DATA RECORDS below:

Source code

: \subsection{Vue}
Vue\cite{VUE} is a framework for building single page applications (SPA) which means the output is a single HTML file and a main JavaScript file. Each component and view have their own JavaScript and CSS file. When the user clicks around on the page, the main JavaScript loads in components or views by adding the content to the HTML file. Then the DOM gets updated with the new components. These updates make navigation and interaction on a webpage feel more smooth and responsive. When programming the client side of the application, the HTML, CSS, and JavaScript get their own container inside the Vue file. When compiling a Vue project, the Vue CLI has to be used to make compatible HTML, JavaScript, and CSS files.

End of DATA RECORDS.
DATA RECORDS below:

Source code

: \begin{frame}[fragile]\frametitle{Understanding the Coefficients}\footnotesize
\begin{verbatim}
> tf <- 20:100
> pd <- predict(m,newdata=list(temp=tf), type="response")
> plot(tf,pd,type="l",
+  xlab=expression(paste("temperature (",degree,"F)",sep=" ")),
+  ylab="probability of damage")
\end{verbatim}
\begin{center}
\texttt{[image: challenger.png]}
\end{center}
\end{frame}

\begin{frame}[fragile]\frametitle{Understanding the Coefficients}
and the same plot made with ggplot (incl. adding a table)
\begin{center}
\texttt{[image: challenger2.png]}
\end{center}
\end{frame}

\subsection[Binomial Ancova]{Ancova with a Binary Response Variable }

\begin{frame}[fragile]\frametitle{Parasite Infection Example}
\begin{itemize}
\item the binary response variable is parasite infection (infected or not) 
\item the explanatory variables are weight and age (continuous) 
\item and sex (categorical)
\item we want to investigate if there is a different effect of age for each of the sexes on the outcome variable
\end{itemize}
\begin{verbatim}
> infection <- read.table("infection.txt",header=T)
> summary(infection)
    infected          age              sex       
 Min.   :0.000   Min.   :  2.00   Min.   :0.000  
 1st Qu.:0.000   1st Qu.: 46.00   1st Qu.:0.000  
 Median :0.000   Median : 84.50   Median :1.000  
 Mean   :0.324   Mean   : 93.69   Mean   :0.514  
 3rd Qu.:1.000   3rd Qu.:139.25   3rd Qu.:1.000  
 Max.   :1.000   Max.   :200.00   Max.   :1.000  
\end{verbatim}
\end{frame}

End of DATA RECORDS.

TASK OBJECTIVE:
Looking at the data above, work out how many lines contain "frametitle" and answer with the figure only.

SOLUTION TO THIS TASK:
3